In the year 1966, he proudly earned the accolade of being the fastest man in Asia by winning a total of three gold medals at the Bangkok Asian Games in the 100 m, 200 m, and also 400 m events. At the Kingston Commonwealth Games in 1966, Dr. Jega became the first Malaysian to qualify for the final of the 220-yard race. Forty years later, Dr. Jegathesan had become an accomplished athlete, well-known doctor, researcher, and also made the country proud.

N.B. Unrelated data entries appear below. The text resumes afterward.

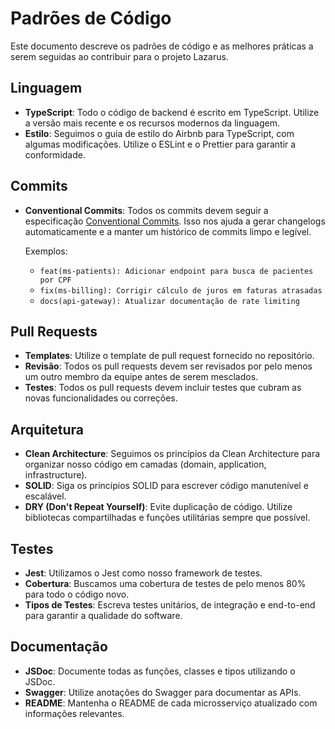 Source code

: # Padrões de Código

Este documento descreve os padrões de código e as melhores práticas a serem seguidas ao contribuir para o projeto Lazarus.

## Linguagem

- **TypeScript**: Todo o código de backend é escrito em TypeScript. Utilize a versão mais recente e os recursos modernos da linguagem.
- **Estilo**: Seguimos o guia de estilo do Airbnb para TypeScript, com algumas modificações. Utilize o ESLint e o Prettier para garantir a conformidade.

## Commits

- **Conventional Commits**: Todos os commits devem seguir a especificação [Conventional Commits](https://www.conventionalcommits.org/). Isso nos ajuda a gerar changelogs automaticamente e a manter um histórico de commits limpo e legível.

  Exemplos:

  - `feat(ms-patients): Adicionar endpoint para busca de pacientes por CPF`
  - `fix(ms-billing): Corrigir cálculo de juros em faturas atrasadas`
  - `docs(api-gateway): Atualizar documentação de rate limiting`

## Pull Requests

- **Templates**: Utilize o template de pull request fornecido no repositório.
- **Revisão**: Todos os pull requests devem ser revisados por pelo menos um outro membro da equipe antes de serem mesclados.
- **Testes**: Todos os pull requests devem incluir testes que cubram as novas funcionalidades ou correções.

## Arquitetura

- **Clean Architecture**: Seguimos os princípios da Clean Architecture para organizar nosso código em camadas (domain, application, infrastructure).
- **SOLID**: Siga os princípios SOLID para escrever código manutenível e escalável.
- **DRY (Don't Repeat Yourself)**: Evite duplicação de código. Utilize bibliotecas compartilhadas e funções utilitárias sempre que possível.

## Testes

- **Jest**: Utilizamos o Jest como nosso framework de testes.
- **Cobertura**: Buscamos uma cobertura de testes de pelo menos 80% para todo o código novo.
- **Tipos de Testes**: Escreva testes unitários, de integração e end-to-end para garantir a qualidade do software.

## Documentação

- **JSDoc**: Documente todas as funções, classes e tipos utilizando o JSDoc.
- **Swagger**: Utilize anotações do Swagger para documentar as APIs.
- **README**: Mantenha o README de cada microsserviço atualizado com informações relevantes.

Dato’ Dr. M. Jegathesan has competed in three consecutive Olympics, namely Rome in 1960, Tokyo in 1964, and also Mexico in the year 1968. Dr. Jega also has the distinction of appearing in two 200 m semi-finals in the Olympics and his time of 20.92 s, set in 1968 at the Mexico Olympics, still remains intact in the Malaysian athletics records book. His own 200m national record in the year 1968 is probably the oldest in the records books but as much as he would love to see his record remain unbroken, he really hopes that all the Malaysian athletes would strive harder to not only smash his record but also reinstate the country’s status as a leading power in athletics, just like in the 1960s.
He was conferred the Dato’ Paduka Mahkota Perak honorary award by the Sultan of Perak in 1992, which carries the title Dato’. In addition, he also received the National Science Award in the year 1995 for his own achievement in discovering a bacterium in 1993, which was named after him. That is the bacillus thuringiensis Sorovar Jegathesan.